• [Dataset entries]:
=== Section Start ===

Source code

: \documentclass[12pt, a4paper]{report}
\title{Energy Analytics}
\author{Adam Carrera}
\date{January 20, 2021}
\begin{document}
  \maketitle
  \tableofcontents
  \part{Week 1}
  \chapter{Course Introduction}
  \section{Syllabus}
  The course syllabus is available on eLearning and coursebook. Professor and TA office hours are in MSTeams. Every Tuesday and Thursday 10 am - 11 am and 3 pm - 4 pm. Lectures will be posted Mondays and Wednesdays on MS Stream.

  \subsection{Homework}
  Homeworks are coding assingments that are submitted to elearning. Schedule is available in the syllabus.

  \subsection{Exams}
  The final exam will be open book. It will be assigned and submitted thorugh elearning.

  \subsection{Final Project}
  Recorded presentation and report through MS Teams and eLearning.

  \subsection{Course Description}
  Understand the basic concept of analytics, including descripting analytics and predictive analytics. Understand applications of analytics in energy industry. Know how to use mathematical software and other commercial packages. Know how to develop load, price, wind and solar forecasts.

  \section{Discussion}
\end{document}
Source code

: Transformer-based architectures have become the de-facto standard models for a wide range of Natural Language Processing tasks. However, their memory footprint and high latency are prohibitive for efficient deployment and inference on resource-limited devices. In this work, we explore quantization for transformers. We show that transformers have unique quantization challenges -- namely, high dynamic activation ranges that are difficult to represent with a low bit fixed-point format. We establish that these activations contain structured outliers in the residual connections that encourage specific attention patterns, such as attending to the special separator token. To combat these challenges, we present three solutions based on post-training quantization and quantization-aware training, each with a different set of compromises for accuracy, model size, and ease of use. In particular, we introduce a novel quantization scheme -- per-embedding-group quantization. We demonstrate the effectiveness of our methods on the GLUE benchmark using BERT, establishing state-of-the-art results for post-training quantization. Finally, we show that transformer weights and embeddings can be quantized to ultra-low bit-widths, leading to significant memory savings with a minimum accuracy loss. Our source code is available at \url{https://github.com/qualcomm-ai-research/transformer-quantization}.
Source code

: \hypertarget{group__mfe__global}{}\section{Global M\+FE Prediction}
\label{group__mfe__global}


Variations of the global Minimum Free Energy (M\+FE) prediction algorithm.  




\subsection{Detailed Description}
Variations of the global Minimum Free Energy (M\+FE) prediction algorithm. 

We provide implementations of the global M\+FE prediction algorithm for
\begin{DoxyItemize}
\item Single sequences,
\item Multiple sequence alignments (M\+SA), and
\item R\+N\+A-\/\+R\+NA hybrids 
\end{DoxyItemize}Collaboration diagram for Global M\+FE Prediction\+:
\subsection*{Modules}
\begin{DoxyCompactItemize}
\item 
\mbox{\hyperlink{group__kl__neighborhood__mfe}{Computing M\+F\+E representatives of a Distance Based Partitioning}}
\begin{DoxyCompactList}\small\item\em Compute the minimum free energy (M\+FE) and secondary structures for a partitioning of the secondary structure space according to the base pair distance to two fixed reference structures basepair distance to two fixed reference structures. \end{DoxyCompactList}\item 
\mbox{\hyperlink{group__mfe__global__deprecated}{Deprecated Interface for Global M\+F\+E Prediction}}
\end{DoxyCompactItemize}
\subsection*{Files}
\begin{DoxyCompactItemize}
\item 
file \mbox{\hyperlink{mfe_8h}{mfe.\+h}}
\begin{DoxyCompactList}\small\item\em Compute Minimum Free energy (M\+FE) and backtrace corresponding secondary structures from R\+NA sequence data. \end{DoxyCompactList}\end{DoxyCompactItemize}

=== Section End ===

• [ABOUT THIS TASK]: Return every line above exactly as it stands.

• [REPLY]:
Source code

: \documentclass[12pt, a4paper]{report}
\title{Energy Analytics}
\author{Adam Carrera}
\date{January 20, 2021}
\begin{document}
  \maketitle
  \tableofcontents
  \part{Week 1}
  \chapter{Course Introduction}
  \section{Syllabus}
  The course syllabus is available on eLearning and coursebook. Professor and TA office hours are in MSTeams. Every Tuesday and Thursday 10 am - 11 am and 3 pm - 4 pm. Lectures will be posted Mondays and Wednesdays on MS Stream.

  \subsection{Homework}
  Homeworks are coding assingments that are submitted to elearning. Schedule is available in the syllabus.

  \subsection{Exams}
  The final exam will be open book. It will be assigned and submitted thorugh elearning.

  \subsection{Final Project}
  Recorded presentation and report through MS Teams and eLearning.

  \subsection{Course Description}
  Understand the basic concept of analytics, including descripting analytics and predictive analytics. Understand applications of analytics in energy industry. Know how to use mathematical software and other commercial packages. Know how to develop load, price, wind and solar forecasts.

  \section{Discussion}
\end{document}
Source code

: Transformer-based architectures have become the de-facto standard models for a wide range of Natural Language Processing tasks. However, their memory footprint and high latency are prohibitive for efficient deployment and inference on resource-limited devices. In this work, we explore quantization for transformers. We show that transformers have unique quantization challenges -- namely, high dynamic activation ranges that are difficult to represent with a low bit fixed-point format. We establish that these activations contain structured outliers in the residual connections that encourage specific attention patterns, such as attending to the special separator token. To combat these challenges, we present three solutions based on post-training quantization and quantization-aware training, each with a different set of compromises for accuracy, model size, and ease of use. In particular, we introduce a novel quantization scheme -- per-embedding-group quantization. We demonstrate the effectiveness of our methods on the GLUE benchmark using BERT, establishing state-of-the-art results for post-training quantization. Finally, we show that transformer weights and embeddings can be quantized to ultra-low bit-widths, leading to significant memory savings with a minimum accuracy loss. Our source code is available at \url{https://github.com/qualcomm-ai-research/transformer-quantization}.
Source code

: \hypertarget{group__mfe__global}{}\section{Global M\+FE Prediction}
\label{group__mfe__global}


Variations of the global Minimum Free Energy (M\+FE) prediction algorithm.  




\subsection{Detailed Description}
Variations of the global Minimum Free Energy (M\+FE) prediction algorithm. 

We provide implementations of the global M\+FE prediction algorithm for
\begin{DoxyItemize}
\item Single sequences,
\item Multiple sequence alignments (M\+SA), and
\item R\+N\+A-\/\+R\+NA hybrids 
\end{DoxyItemize}Collaboration diagram for Global M\+FE Prediction\+:
\subsection*{Modules}
\begin{DoxyCompactItemize}
\item 
\mbox{\hyperlink{group__kl__neighborhood__mfe}{Computing M\+F\+E representatives of a Distance Based Partitioning}}
\begin{DoxyCompactList}\small\item\em Compute the minimum free energy (M\+FE) and secondary structures for a partitioning of the secondary structure space according to the base pair distance to two fixed reference structures basepair distance to two fixed reference structures. \end{DoxyCompactList}\item 
\mbox{\hyperlink{group__mfe__global__deprecated}{Deprecated Interface for Global M\+F\+E Prediction}}
\end{DoxyCompactItemize}
\subsection*{Files}
\begin{DoxyCompactItemize}
\item 
file \mbox{\hyperlink{mfe_8h}{mfe.\+h}}
\begin{DoxyCompactList}\small\item\em Compute Minimum Free energy (M\+FE) and backtrace corresponding secondary structures from R\+NA sequence data. \end{DoxyCompactList}\end{DoxyCompactItemize}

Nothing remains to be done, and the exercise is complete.